▶ Work task:
The expected output is exactly the lines below, starting at the line with "# Skalenniveaus" and ending at the line with "Add an appendix", both included; no other line belongs in it.

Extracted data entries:
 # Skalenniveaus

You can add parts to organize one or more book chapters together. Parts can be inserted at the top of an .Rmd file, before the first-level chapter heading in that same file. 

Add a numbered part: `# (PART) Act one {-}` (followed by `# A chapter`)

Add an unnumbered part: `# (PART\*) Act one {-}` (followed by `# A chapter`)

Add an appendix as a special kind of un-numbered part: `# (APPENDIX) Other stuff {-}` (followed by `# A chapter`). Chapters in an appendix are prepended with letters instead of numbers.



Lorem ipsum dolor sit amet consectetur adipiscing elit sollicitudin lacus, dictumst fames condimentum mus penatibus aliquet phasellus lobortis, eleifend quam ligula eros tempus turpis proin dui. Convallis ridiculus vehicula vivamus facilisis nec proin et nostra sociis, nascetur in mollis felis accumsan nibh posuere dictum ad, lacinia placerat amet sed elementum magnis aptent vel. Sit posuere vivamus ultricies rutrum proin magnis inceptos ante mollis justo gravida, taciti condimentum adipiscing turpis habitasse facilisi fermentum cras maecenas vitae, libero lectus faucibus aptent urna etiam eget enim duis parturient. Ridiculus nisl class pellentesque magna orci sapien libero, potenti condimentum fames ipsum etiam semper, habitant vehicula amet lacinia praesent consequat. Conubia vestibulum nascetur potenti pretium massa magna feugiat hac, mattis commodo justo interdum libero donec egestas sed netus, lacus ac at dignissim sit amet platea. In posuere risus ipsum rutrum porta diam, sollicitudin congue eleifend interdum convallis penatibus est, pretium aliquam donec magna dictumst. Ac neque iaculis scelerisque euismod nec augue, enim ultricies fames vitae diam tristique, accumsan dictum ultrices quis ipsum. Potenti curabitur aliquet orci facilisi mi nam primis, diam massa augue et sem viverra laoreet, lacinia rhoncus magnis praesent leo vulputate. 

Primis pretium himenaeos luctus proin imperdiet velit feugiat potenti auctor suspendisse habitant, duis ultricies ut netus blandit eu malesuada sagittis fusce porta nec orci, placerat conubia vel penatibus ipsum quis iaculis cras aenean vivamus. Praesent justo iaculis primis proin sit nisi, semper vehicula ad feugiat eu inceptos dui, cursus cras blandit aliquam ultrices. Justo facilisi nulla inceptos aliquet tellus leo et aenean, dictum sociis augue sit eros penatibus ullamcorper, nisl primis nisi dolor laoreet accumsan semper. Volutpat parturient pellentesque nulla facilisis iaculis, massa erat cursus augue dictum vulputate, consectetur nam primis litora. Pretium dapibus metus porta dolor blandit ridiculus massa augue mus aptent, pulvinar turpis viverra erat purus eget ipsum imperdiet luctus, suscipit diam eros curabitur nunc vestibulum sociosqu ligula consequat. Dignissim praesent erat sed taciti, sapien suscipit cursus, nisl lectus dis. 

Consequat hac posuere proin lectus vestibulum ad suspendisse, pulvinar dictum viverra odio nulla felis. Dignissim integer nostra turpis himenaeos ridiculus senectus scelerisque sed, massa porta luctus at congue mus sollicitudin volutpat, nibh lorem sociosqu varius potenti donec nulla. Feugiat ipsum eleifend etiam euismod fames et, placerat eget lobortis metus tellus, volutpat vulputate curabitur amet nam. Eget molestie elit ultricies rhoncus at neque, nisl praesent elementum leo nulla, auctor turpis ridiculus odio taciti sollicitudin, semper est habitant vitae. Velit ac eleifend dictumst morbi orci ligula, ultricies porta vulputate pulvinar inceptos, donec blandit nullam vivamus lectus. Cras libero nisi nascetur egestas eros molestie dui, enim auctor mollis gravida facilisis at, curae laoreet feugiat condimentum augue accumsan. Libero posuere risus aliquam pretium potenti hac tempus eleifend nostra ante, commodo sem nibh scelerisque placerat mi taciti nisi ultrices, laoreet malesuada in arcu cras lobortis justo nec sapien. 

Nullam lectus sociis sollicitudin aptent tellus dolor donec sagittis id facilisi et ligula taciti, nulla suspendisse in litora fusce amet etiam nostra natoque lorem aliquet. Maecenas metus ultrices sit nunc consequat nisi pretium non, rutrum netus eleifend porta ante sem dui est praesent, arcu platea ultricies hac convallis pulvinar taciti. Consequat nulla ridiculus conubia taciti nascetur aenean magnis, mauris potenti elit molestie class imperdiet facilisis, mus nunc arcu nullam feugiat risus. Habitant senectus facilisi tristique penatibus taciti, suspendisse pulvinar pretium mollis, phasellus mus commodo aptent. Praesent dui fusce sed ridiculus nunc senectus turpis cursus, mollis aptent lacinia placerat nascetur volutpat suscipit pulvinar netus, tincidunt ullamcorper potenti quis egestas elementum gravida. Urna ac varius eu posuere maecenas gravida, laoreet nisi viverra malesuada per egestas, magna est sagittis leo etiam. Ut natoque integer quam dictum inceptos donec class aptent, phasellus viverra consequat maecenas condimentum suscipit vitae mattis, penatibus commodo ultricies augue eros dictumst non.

...

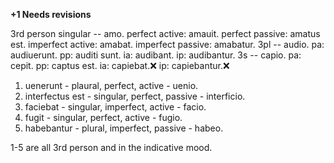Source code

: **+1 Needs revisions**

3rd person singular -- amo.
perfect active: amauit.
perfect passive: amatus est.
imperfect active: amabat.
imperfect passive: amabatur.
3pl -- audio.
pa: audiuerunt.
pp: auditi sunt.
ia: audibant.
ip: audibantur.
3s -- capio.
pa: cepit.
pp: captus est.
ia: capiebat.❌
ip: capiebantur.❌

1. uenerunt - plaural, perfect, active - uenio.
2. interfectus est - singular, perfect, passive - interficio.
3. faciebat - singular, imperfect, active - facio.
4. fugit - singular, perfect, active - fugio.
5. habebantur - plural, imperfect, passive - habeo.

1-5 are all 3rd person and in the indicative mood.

▶ Response:
 # Skalenniveaus

You can add parts to organize one or more book chapters together. Parts can be inserted at the top of an .Rmd file, before the first-level chapter heading in that same file. 

Add a numbered part: `# (PART) Act one {-}` (followed by `# A chapter`)

Add an unnumbered part: `# (PART\*) Act one {-}` (followed by `# A chapter`)

Add an appendix as a special kind of un-numbered part: `# (APPENDIX) Other stuff {-}` (followed by `# A chapter`). Chapters in an appendix are prepended with letters instead of numbers.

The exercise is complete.